**Directions**
Whenever a line in the listing contains "维基百科", copy that line.

**Records for this exercise**
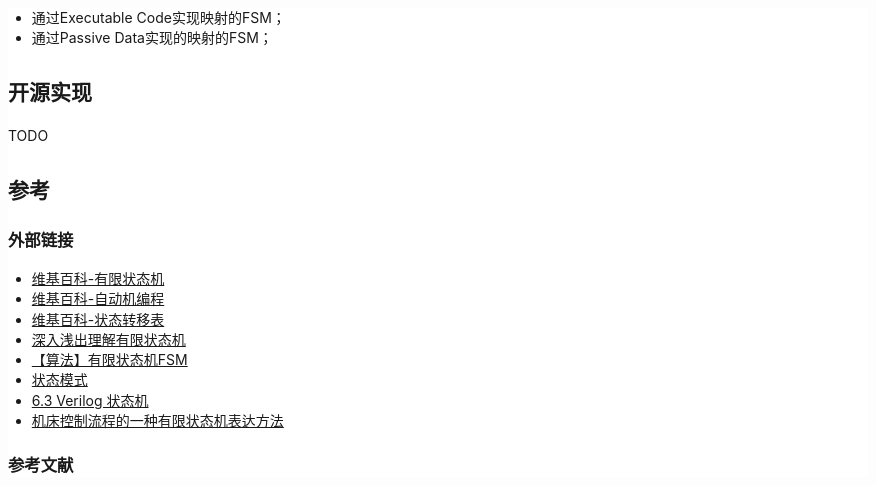 - 通过Executable Code实现映射的FSM；
- 通过Passive Data实现的映射的FSM；





## 开源实现

TODO



## 参考

### 外部链接

- [维基百科-有限状态机](https://zh.wikipedia.org/wiki/%E6%9C%89%E9%99%90%E7%8A%B6%E6%80%81%E6%9C%BA)
- [维基百科-自动机编程](https://zh.wikipedia.org/wiki/%E8%87%AA%E5%8A%A8%E6%9C%BA%E7%BC%96%E7%A8%8B)
- [维基百科-状态转移表](https://zh.wikipedia.org/wiki/%E7%8A%B6%E6%80%81%E8%BD%AC%E7%A7%BB%E8%A1%A8)
- [深入浅出理解有限状态机](https://zhuanlan.zhihu.com/p/46347732)
- [【算法】有限状态机FSM](https://www.cnblogs.com/bandaoyu/p/14624895.html)
- [状态模式](https://gpp.tkchu.me/state.html)
- [6.3 Verilog 状态机](https://www.runoob.com/w3cnote/verilog-fsm.html)
- [机床控制流程的一种有限状态机表达方法](http://www.doczj.com/doc/0447414dde80d4d8d15a4f62.html)

### 参考文献

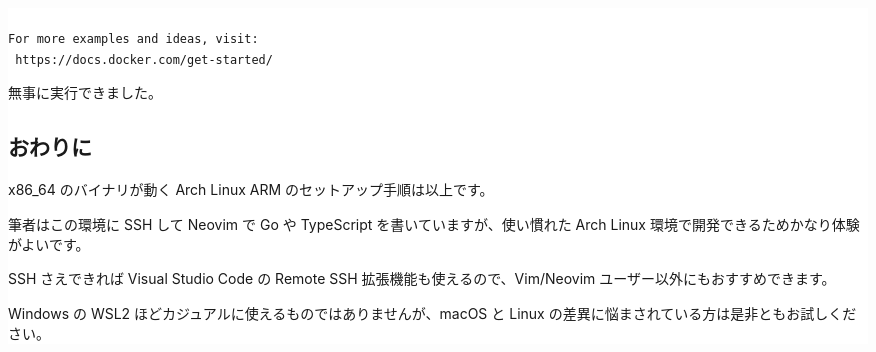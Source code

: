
 ```shell-session

For more examples and ideas, visit:
 https://docs.docker.com/get-started/
```

無事に実行できました。

## おわりに

x86_64 のバイナリが動く Arch Linux ARM のセットアップ手順は以上です。

筆者はこの環境に SSH して Neovim で Go や TypeScript を書いていますが、使い慣れた Arch Linux 環境で開発できるためかなり体験がよいです。

SSH さえできれば Visual Studio Code の Remote SSH 拡張機能も使えるので、Vim/Neovim ユーザー以外にもおすすめできます。

Windows の WSL2 ほどカジュアルに使えるものではありませんが、macOS と Linux の差異に悩まされている方は是非ともお試しください。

**Answer area**
- [维基百科-有限状态机](https://zh.wikipedia.org/wiki/%E6%9C%89%E9%99%90%E7%8A%B6%E6%80%81%E6%9C%BA)
- [维基百科-自动机编程](https://zh.wikipedia.org/wiki/%E8%87%AA%E5%8A%A8%E6%9C%BA%E7%BC%96%E7%A8%8B)
- [维基百科-状态转移表](https://zh.wikipedia.org/wiki/%E7%8A%B6%E6%80%81%E8%BD%AC%E7%A7%BB%E8%A1%A8)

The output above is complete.